* [Exercise goal]: Down to the last line, repeat the data below exactly.

* [Available data]:

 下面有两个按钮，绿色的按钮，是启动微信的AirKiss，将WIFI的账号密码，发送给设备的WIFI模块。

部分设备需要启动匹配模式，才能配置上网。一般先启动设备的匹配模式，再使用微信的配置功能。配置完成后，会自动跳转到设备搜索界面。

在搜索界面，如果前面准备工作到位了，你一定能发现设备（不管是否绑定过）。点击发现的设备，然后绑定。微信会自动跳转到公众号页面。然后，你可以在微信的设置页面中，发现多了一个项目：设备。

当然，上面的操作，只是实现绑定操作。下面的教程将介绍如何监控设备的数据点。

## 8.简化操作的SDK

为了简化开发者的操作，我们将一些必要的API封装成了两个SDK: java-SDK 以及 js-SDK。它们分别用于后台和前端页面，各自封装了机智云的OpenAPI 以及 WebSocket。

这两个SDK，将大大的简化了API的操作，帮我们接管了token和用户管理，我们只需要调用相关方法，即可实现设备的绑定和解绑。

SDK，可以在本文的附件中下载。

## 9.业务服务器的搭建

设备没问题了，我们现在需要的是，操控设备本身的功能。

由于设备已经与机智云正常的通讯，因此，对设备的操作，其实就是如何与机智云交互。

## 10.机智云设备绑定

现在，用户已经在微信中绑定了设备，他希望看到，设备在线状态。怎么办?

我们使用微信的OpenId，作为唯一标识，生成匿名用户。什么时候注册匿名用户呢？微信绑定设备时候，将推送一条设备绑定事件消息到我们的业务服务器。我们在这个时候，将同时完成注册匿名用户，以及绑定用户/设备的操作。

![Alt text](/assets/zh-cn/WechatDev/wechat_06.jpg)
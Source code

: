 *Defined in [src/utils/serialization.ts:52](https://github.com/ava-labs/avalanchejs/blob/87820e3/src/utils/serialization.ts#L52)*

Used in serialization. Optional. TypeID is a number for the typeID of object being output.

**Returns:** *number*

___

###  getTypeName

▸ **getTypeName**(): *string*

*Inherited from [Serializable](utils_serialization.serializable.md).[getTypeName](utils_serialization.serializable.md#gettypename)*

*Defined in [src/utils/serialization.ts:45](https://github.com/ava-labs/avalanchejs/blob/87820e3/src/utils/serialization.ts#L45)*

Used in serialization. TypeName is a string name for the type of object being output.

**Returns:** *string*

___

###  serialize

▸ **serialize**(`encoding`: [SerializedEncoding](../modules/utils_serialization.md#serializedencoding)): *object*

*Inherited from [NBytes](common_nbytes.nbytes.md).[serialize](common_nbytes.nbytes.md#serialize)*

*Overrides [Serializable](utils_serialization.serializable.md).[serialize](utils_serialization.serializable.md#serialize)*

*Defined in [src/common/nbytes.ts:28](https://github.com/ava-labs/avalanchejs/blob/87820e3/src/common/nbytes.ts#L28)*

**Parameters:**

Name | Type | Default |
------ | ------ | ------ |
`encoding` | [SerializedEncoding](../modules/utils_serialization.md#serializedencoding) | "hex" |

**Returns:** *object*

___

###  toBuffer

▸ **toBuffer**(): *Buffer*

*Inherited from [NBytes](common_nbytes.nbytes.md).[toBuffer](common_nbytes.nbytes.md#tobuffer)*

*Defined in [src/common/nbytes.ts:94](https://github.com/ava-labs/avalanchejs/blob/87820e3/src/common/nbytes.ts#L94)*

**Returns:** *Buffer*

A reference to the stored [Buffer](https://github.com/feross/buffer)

* [Exercise output]:
 下面有两个按钮，绿色的按钮，是启动微信的AirKiss，将WIFI的账号密码，发送给设备的WIFI模块。

部分设备需要启动匹配模式，才能配置上网。一般先启动设备的匹配模式，再使用微信的配置功能。配置完成后，会自动跳转到设备搜索界面。

在搜索界面，如果前面准备工作到位了，你一定能发现设备（不管是否绑定过）。点击发现的设备，然后绑定。微信会自动跳转到公众号页面。然后，你可以在微信的设置页面中，发现多了一个项目：设备。

当然，上面的操作，只是实现绑定操作。下面的教程将介绍如何监控设备的数据点。

## 8.简化操作的SDK

为了简化开发者的操作，我们将一些必要的API封装成了两个SDK: java-SDK 以及 js-SDK。它们分别用于后台和前端页面，各自封装了机智云的OpenAPI 以及 WebSocket。

这两个SDK，将大大的简化了API的操作，帮我们接管了token和用户管理，我们只需要调用相关方法，即可实现设备的绑定和解绑。

SDK，可以在本文的附件中下载。

## 9.业务服务器的搭建

设备没问题了，我们现在需要的是，操控设备本身的功能。

由于设备已经与机智云正常的通讯，因此，对设备的操作，其实就是如何与机智云交互。

## 10.机智云设备绑定

现在，用户已经在微信中绑定了设备，他希望看到，设备在线状态。怎么办?

我们使用微信的OpenId，作为唯一标识，生成匿名用户。什么时候注册匿名用户呢？微信绑定设备时候，将推送一条设备绑定事件消息到我们的业务服务器。我们在这个时候，将同时完成注册匿名用户，以及绑定用户/设备的操作。

![Alt text](/assets/zh-cn/WechatDev/wechat_06.jpg)
Source code

: *Defined in [src/utils/serialization.ts:52](https://github.com/ava-labs/avalanchejs/blob/87820e3/src/utils/serialization.ts#L52)*

Used in serialization. Optional. TypeID is a number for the typeID of object being output.

**Returns:** *number*

___

###  getTypeName

▸ **getTypeName**(): *string*

*Inherited from [Serializable](utils_serialization.serializable.md).[getTypeName](utils_serialization.serializable.md#gettypename)*

*Defined in [src/utils/serialization.ts:45](https://github.com/ava-labs/avalanchejs/blob/87820e3/src/utils/serialization.ts#L45)*

Used in serialization. TypeName is a string name for the type of object being output.

**Returns:** *string*

___

###  serialize

▸ **serialize**(`encoding`: [SerializedEncoding](../modules/utils_serialization.md#serializedencoding)): *object*

*Inherited from [NBytes](common_nbytes.nbytes.md).[serialize](common_nbytes.nbytes.md#serialize)*

*Overrides [Serializable](utils_serialization.serializable.md).[serialize](utils_serialization.serializable.md#serialize)*

*Defined in [src/common/nbytes.ts:28](https://github.com/ava-labs/avalanchejs/blob/87820e3/src/common/nbytes.ts#L28)*

**Parameters:**

Name | Type | Default |
------ | ------ | ------ |
`encoding` | [SerializedEncoding](../modules/utils_serialization.md#serializedencoding) | "hex" |

**Returns:** *object*

___

###  toBuffer

▸ **toBuffer**(): *Buffer*

*Inherited from [NBytes](common_nbytes.nbytes.md).[toBuffer](common_nbytes.nbytes.md#tobuffer)*

*Defined in [src/common/nbytes.ts:94](https://github.com/ava-labs/avalanchejs/blob/87820e3/src/common/nbytes.ts#L94)*

**Returns:** *Buffer*

A reference to the stored [Buffer](https://github.com/feross/buffer)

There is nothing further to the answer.